Vinod Kunj
Guest Article

Onam gives national brands a grandstand view of the Kerala market

Our guest author talks about how tailoring brand communication to resonate with Malayalees could spell success for national brands.

Asking young marketing professionals to think effectively in regional terms is always good advice. I wouldn’t say it has been practised very well, though. Conventional wisdom, wherever applied, has pulled us through in the North of India. The South, however, has always demanded unconventional alacrity.

To a large swathe of the marketing population, the South of India is still an enigma. But it need not be so, and I am beginning to see a shift in the inner grindings of the industry’s wheels. Last year Ajio had a digital campaign that caught the fancy of the younger audience. This year, Swiggy has created a delectable film, quite literally, that uses every small nuance of the Onam Sadya to ‘deliver’ the message. You can be sure that Malayalee are taking note of these and other brands that talk to them in their language and idiom.

Consider this. Onam signals the beginning of the festival season in India, going on to Ganesh Chaturthi, Navratri and Dussehra, and culminating in Diwali. The gains a marketer makes during the early days of the harvest season set the stage for the company’s performance during festivals.

The ten-day-long harvest festival is a focal point in Kerala. It is the biggest shopping season of the year. The per capita expenditure in Kerala during Onam is higher than in most parts of the country. And then there is the prosperous, young and progressive diaspora who live all over India and abroad, notably in the Gulf, North America, Europe, and Australia.

Interestingly, Kerala accounts for 19% of all inward remittances in India. A major part of this comes during the festival season. Remember this, and your marketing plan begins to show signs of life. Many attribute the rise of digital ad spends to marketers reaching out to this vast global community.
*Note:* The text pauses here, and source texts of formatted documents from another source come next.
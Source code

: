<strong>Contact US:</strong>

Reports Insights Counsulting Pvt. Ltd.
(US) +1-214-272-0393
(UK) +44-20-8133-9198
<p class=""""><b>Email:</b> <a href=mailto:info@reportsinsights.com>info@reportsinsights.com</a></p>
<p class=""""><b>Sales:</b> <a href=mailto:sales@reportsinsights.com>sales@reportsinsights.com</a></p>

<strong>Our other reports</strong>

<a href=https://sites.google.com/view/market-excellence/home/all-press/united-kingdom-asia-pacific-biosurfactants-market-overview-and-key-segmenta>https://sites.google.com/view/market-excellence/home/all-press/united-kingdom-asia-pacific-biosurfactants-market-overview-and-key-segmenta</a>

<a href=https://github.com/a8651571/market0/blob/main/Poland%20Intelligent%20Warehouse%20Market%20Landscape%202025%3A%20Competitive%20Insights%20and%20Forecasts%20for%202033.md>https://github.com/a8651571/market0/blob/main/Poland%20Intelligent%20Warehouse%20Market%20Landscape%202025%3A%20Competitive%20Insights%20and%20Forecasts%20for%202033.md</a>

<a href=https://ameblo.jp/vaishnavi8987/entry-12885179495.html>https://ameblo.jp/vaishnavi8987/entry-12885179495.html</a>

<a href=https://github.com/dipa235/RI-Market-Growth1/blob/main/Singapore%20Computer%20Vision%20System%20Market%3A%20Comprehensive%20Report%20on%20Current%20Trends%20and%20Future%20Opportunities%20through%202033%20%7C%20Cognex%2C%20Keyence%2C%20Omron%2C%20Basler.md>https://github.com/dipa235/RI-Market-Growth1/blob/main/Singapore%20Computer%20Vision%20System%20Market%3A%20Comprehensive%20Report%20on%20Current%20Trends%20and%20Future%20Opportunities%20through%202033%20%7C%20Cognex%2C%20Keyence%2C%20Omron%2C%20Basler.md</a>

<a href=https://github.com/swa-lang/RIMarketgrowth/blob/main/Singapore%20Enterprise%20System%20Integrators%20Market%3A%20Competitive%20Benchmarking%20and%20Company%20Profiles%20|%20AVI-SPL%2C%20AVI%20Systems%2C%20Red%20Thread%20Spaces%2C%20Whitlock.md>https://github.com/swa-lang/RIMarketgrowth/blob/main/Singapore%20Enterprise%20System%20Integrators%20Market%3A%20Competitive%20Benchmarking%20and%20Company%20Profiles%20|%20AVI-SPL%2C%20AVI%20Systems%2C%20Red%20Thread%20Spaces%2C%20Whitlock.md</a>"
Like in many tight-knit communities in the country, the average Malayalee stays close to his roots, whether he is in Kerala or not. The question often asked is, “How does one reach Malayalees outside Kerala?” This search term actually got me an astounding number of hits on Google. And the results are unsurprisingly novel and youth-oriented. From OTT providers to Malayalam News Video Blogs on YouTube, everybody’s game to take your advertising.

Of course, the usual suspects are there to help. Amazon has a curated Onam store with products ranging from puja and Sadhya essentials to white goods, electronics, home décor, ethnic wear and more. I’m sure the other large e-commerce platforms have followed suit. And that speaks volumes for the Onam brand. It definitely has serious influencer credentials.

For national brands who intend to enter the Southern India market, Onam is an overarching gateway. There was a time when only local retail brands would become active as Onam approached. Now, national clients are sitting up and taking notice. Onam serves to gauge the season’s performance before advertisers move over to other festivals.

Despite an unsteady couple of years fending off Covid, Kerala’s economy is back to fighting strength. Pundits are predicting a 10-15% increase in ad spends over 2022. In fact, many market watchers are touting this as a return to pre-pandemic performance.

Marketers see Onam as the ‘sweet spot’ of festival marketing. Kerala is culturally diverse and Onam is the one festival that threads the state together. Onam is emotional. It is all-encompassing. And like every good Onam Sadhya, there are a variety of flavours to dedicate your attention to.

Onam is an emotional bond that national brands would do well to acknowledge. Much like Baisakhi and Durga Puja in the North, which have amorphous extensions outside their parent states, Onam extends beyond the strict borders of Kerala. Personalising brand communication to the resident and itinerant Malayalee is a potent trick that could spell success for many a national brand.

(Our guest author is Vinod Kunj, Founder and Chief Creative Officer at Thought Blurb Communications.)